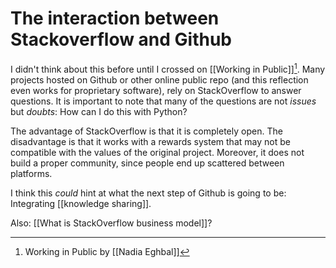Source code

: # The interaction between Stackoverflow and Github

I didn't think about this before until I crossed on [[Working in Public]][^1]. Many projects hosted on Github or other online public repo (and this reflection even works for proprietary software), rely on StackOverflow to answer questions. It is important to note that many of the questions are not *issues* but *doubts*: How can I do this with Python? 

The advantage of StackOverflow is that it is completely open. The disadvantage is that it works with a rewards system that may not be compatible with the values of the original project. Moreover, it does not build a proper community, since people end up scattered between platforms. 

I think this *could* hint at what the next step of Github is going to be: Integrating [[knowledge sharing]]. 

Also: [[What is StackOverflow business model]]?


[^1]: Working in Public by [[Nadia Eghbal]]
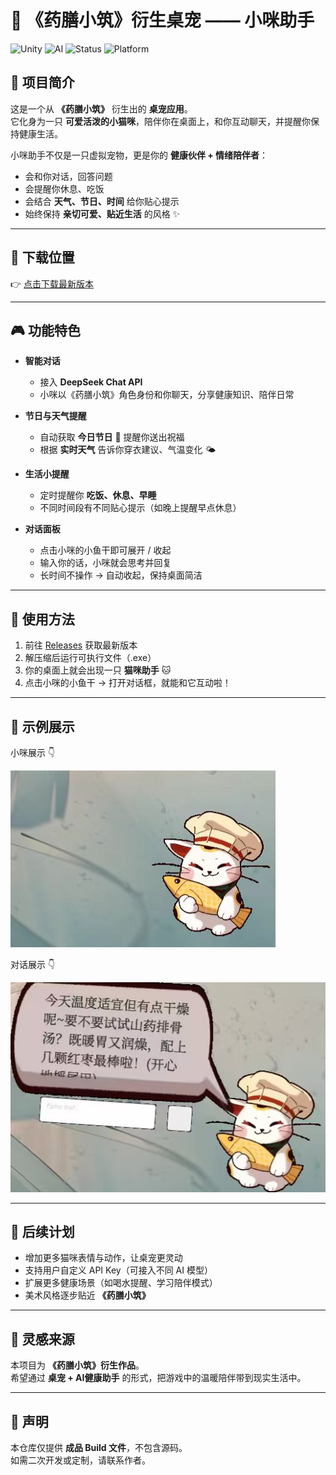 # 🐾 《药膳小筑》衍生桌宠 —— 小咪助手

![Unity](https://img.shields.io/badge/Engine-Unity-blue?logo=unity)
![AI](https://img.shields.io/badge/AI-DeepSeek-orange)
![Status](https://img.shields.io/badge/Type-Build_Release-green)
![Platform](https://img.shields.io/badge/Platform-Windows-blue?logo=windows)

## 🌟 项目简介
这是一个从 **《药膳小筑》** 衍生出的 **桌宠应用**。  
它化身为一只 **可爱活泼的小猫咪**，陪伴你在桌面上，和你互动聊天，并提醒你保持健康生活。

小咪助手不仅是一只虚拟宠物，更是你的 **健康伙伴 + 情绪陪伴者**：  
- 会和你对话，回答问题  
- 会提醒你休息、吃饭  
- 会结合 **天气、节日、时间** 给你贴心提示  
- 始终保持 **亲切可爱、贴近生活** 的风格 ✨  
---

## 🚀 下载位置
👉 [点击下载最新版本](https://github.com/OOOOOO010110/DesktopPet/releases/latest)

---


## 🎮 功能特色
- **智能对话**  
  - 接入 **DeepSeek Chat API**  
  - 小咪以《药膳小筑》角色身份和你聊天，分享健康知识、陪伴日常  

- **节日与天气提醒**  
  - 自动获取 **今日节日** 🎉 提醒你送出祝福  
  - 根据 **实时天气** 告诉你穿衣建议、气温变化 🌤️  

- **生活小提醒**  
  - 定时提醒你 **吃饭、休息、早睡**  
  - 不同时间段有不同贴心提示（如晚上提醒早点休息）  

- **对话面板**  
  - 点击小咪的小鱼干即可展开 / 收起  
  - 输入你的话，小咪就会思考并回复  
  - 长时间不操作 → 自动收起，保持桌面简洁  

---

## 🚀 使用方法
1. 前往 [Releases](https://github.com/OOOOOO010110/DesktopPet/releases/latest) 获取最新版本  
2. 解压缩后运行可执行文件（.exe）
3. 你的桌面上就会出现一只 **猫咪助手** 🐱  
4. 点击小咪的小鱼干 → 打开对话框，就能和它互动啦！  

---

## 📸 示例展示

小咪展示 👇  

![桌宠截图](./assets/11.jpg)

对话展示 👇  

![桌宠动图](./assets/02.jpg)


---


## 📌 后续计划
- 增加更多猫咪表情与动作，让桌宠更灵动  
- 支持用户自定义 API Key（可接入不同 AI 模型）  
- 扩展更多健康场景（如喝水提醒、学习陪伴模式）  
- 美术风格逐步贴近 **《药膳小筑》**  

---

## 🎨 灵感来源
本项目为 **《药膳小筑》衍生作品**。  
希望通过 **桌宠 + AI健康助手** 的形式，把游戏中的温暖陪伴带到现实生活中。  

---

## 📄 声明
本仓库仅提供 **成品 Build 文件**，不包含源码。  
如需二次开发或定制，请联系作者。  

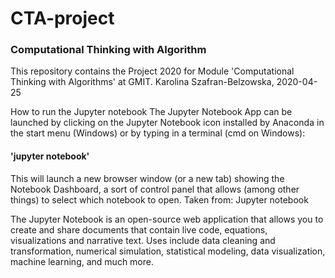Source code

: # CTA-project
### Computational Thinking with Algorithm

This repository contains the Project 2020 for Module 'Computational Thinking with Algorithms' at GMIT.
Karolina Szafran-Belzowska, 2020-04-25

How to run the Jupyter notebook The Jupyter Notebook App can be launched by clicking on the Jupyter Notebook icon installed by Anaconda in the start menu (Windows) or by typing in a terminal (cmd on Windows):

#### 'jupyter notebook'

This will launch a new browser window (or a new tab) showing the Notebook Dashboard, a sort of control panel that allows (among other things) to select which notebook to open. Taken from: Jupyter notebook

The Jupyter Notebook is an open-source web application that allows you to create and share documents that contain live code, equations, visualizations and narrative text. Uses include data cleaning and transformation, numerical simulation, statistical modeling, data visualization, machine learning, and much more.
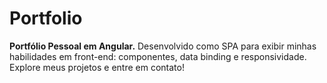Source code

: # Portfolio
**Portfólio Pessoal em Angular.** Desenvolvido como SPA para exibir minhas habilidades em front-end: componentes, data binding e responsividade. Explore meus projetos e entre em contato!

# # # # #

## Work to be completed
Repeat the records above verbatim. Include none of the pictures.

## Solved problem
Source code

: # The interaction between Stackoverflow and Github

I didn't think about this before until I crossed on [[Working in Public]][^1]. Many projects hosted on Github or other online public repo (and this reflection even works for proprietary software), rely on StackOverflow to answer questions. It is important to note that many of the questions are not *issues* but *doubts*: How can I do this with Python? 

The advantage of StackOverflow is that it is completely open. The disadvantage is that it works with a rewards system that may not be compatible with the values of the original project. Moreover, it does not build a proper community, since people end up scattered between platforms. 

I think this *could* hint at what the next step of Github is going to be: Integrating [[knowledge sharing]]. 

Also: [[What is StackOverflow business model]]?


[^1]: Working in Public by [[Nadia Eghbal]]
 # 🐾 《药膳小筑》衍生桌宠 —— 小咪助手

![Unity](https://img.shields.io/badge/Engine-Unity-blue?logo=unity)
![AI](https://img.shields.io/badge/AI-DeepSeek-orange)
![Status](https://img.shields.io/badge/Type-Build_Release-green)
![Platform](https://img.shields.io/badge/Platform-Windows-blue?logo=windows)

## 🌟 项目简介
这是一个从 **《药膳小筑》** 衍生出的 **桌宠应用**。  
它化身为一只 **可爱活泼的小猫咪**，陪伴你在桌面上，和你互动聊天，并提醒你保持健康生活。

小咪助手不仅是一只虚拟宠物，更是你的 **健康伙伴 + 情绪陪伴者**：  
- 会和你对话，回答问题  
- 会提醒你休息、吃饭  
- 会结合 **天气、节日、时间** 给你贴心提示  
- 始终保持 **亲切可爱、贴近生活** 的风格 ✨  
---

## 🚀 下载位置
👉 [点击下载最新版本](https://github.com/OOOOOO010110/DesktopPet/releases/latest)

---


## 🎮 功能特色
- **智能对话**  
  - 接入 **DeepSeek Chat API**  
  - 小咪以《药膳小筑》角色身份和你聊天，分享健康知识、陪伴日常  

- **节日与天气提醒**  
  - 自动获取 **今日节日** 🎉 提醒你送出祝福  
  - 根据 **实时天气** 告诉你穿衣建议、气温变化 🌤️  

- **生活小提醒**  
  - 定时提醒你 **吃饭、休息、早睡**  
  - 不同时间段有不同贴心提示（如晚上提醒早点休息）  

- **对话面板**  
  - 点击小咪的小鱼干即可展开 / 收起  
  - 输入你的话，小咪就会思考并回复  
  - 长时间不操作 → 自动收起，保持桌面简洁  

---

## 🚀 使用方法
1. 前往 [Releases](https://github.com/OOOOOO010110/DesktopPet/releases/latest) 获取最新版本  
2. 解压缩后运行可执行文件（.exe）
3. 你的桌面上就会出现一只 **猫咪助手** 🐱  
4. 点击小咪的小鱼干 → 打开对话框，就能和它互动啦！  

---

## 📸 示例展示

小咪展示 👇  

![桌宠截图](./assets/11.jpg)

对话展示 👇  

![桌宠动图](./assets/02.jpg)


---


## 📌 后续计划
- 增加更多猫咪表情与动作，让桌宠更灵动  
- 支持用户自定义 API Key（可接入不同 AI 模型）  
- 扩展更多健康场景（如喝水提醒、学习陪伴模式）  
- 美术风格逐步贴近 **《药膳小筑》**  

---

## 🎨 灵感来源
本项目为 **《药膳小筑》衍生作品**。  
希望通过 **桌宠 + AI健康助手** 的形式，把游戏中的温暖陪伴带到现实生活中。  

---

## 📄 声明
本仓库仅提供 **成品 Build 文件**，不包含源码。  
如需二次开发或定制，请联系作者。  

Source code

: # CTA-project
### Computational Thinking with Algorithm

This repository contains the Project 2020 for Module 'Computational Thinking with Algorithms' at GMIT.
Karolina Szafran-Belzowska, 2020-04-25

How to run the Jupyter notebook The Jupyter Notebook App can be launched by clicking on the Jupyter Notebook icon installed by Anaconda in the start menu (Windows) or by typing in a terminal (cmd on Windows):

#### 'jupyter notebook'

This will launch a new browser window (or a new tab) showing the Notebook Dashboard, a sort of control panel that allows (among other things) to select which notebook to open. Taken from: Jupyter notebook

The Jupyter Notebook is an open-source web application that allows you to create and share documents that contain live code, equations, visualizations and narrative text. Uses include data cleaning and transformation, numerical simulation, statistical modeling, data visualization, machine learning, and much more.
Source code

: # Portfolio
**Portfólio Pessoal em Angular.** Desenvolvido como SPA para exibir minhas habilidades em front-end: componentes, data binding e responsividade. Explore meus projetos e entre em contato!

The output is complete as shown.